30-day outlook: This week USDA reported steer dressed weights at 908 pounds per head, down 22 pounds from last year at this time. While that weight difference is likely to decline in the short term, year-to-year weight reduction is still likely to remain significant. This, along with the cattle market’s history of price strength into early spring, favors the cattle market bulls in the coming few months. The cattle market has a strong tendency to rally through the first quarter of years when late-January steer weights have fallen below year-ago levels. The weight reductions imply limited supplies of market-ready cattle in feedlots, which then force packers to boost bids for those animals.

90-day outlook: Concerns about the U.S. and global economic outlook may limit the upside in the cattle markets in the coming months. It appears the general marketplace this week, following a hot U.S. producer price inflation report, came to the realization that the Federal Reserve will have to keep interest rates higher for longer to tamp down problematic price inflation.
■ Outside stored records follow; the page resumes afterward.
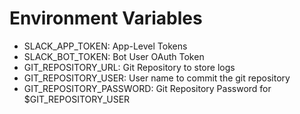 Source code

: # Environment Variables
- SLACK_APP_TOKEN: App-Level Tokens
- SLACK_BOT_TOKEN: Bot User OAuth Token
- GIT_REPOSITORY_URL: Git Repository to store logs
- GIT_REPOSITORY_USER: User name to commit the git repository
- GIT_REPOSITORY_PASSWORD: Git Repository Password for $GIT_REPOSITORY_USER
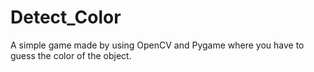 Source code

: # Detect_Color

A simple game made by using OpenCV and Pygame where you have to guess the color of the object.
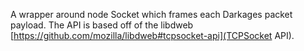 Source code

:A wrapper around node Socket which frames each Darkages packet payload.
The API is based off of the libdweb [https://github.com/mozilla/libdweb#tcpsocket-api](TCPSocket API).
That scenario means squeezing consumer demand that may in turn prompt substitution buying of cheaper-priced meats. Still, history shows red meat demand doesn’t suffer that significantly except in the very worst economic conditions. 

What to do: Get current with advised feed coverage. Be prepared to extend coverage on additional price pressure.

Hedgers: Carry all risk in the cash market for now.

Feed needs: You have all corn-for-feed and soymeal needs covered in the cash market through February.